TASK PROMPT ▸ From the entries below, copy each line in which the word "place" occurs.

Saved entries:
'''

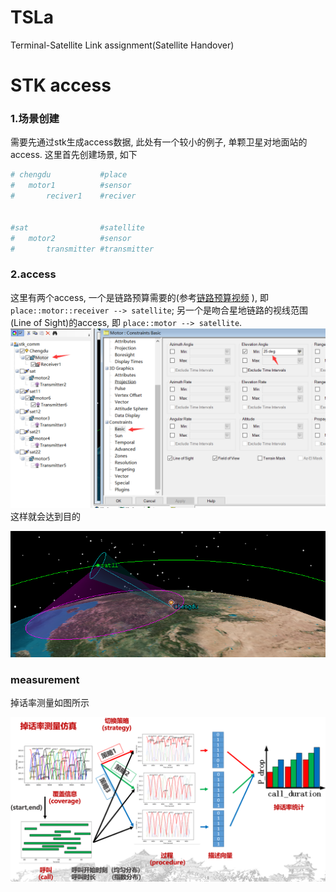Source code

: # TSLa
Terminal-Satellite Link assignment(Satellite Handover)


# STK access

### 1.场景创建
需要先通过stk生成access数据, 此处有一个较小的例子, 单颗卫星对地面站的access. 这里首先创建场景, 如下



``` python
# chengdu 		 	#place
# 	motor1		 	#sensor
#		reciver1 	#reciver


#sat				#satellite
#	motor2		 	#sensor
#		transmitter	#transmitter

```


### 2.access

这里有两个access, 一个是链路预算需要的(参考[链路预算视频](https://www.bilibili.com/video/BV1Ru41127zM/)
), 即`place::motor::receiver --> satellite`;
另一个是吻合星地链路的视线范围(Line of Sight)的access, 即 `place::motor --> satellite`.
![motor_prop.png](./fig/motor_prop.png)
这样就会达到目的

![](./fig/angle.png)


### measurement

掉话率测量如图所示

![](./fig/pdrop.png)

'''

WRITTEN SOLUTION ▸
# chengdu 		 	#place
), 即`place::motor::receiver --> satellite`;
另一个是吻合星地链路的视线范围(Line of Sight)的access, 即 `place::motor --> satellite`.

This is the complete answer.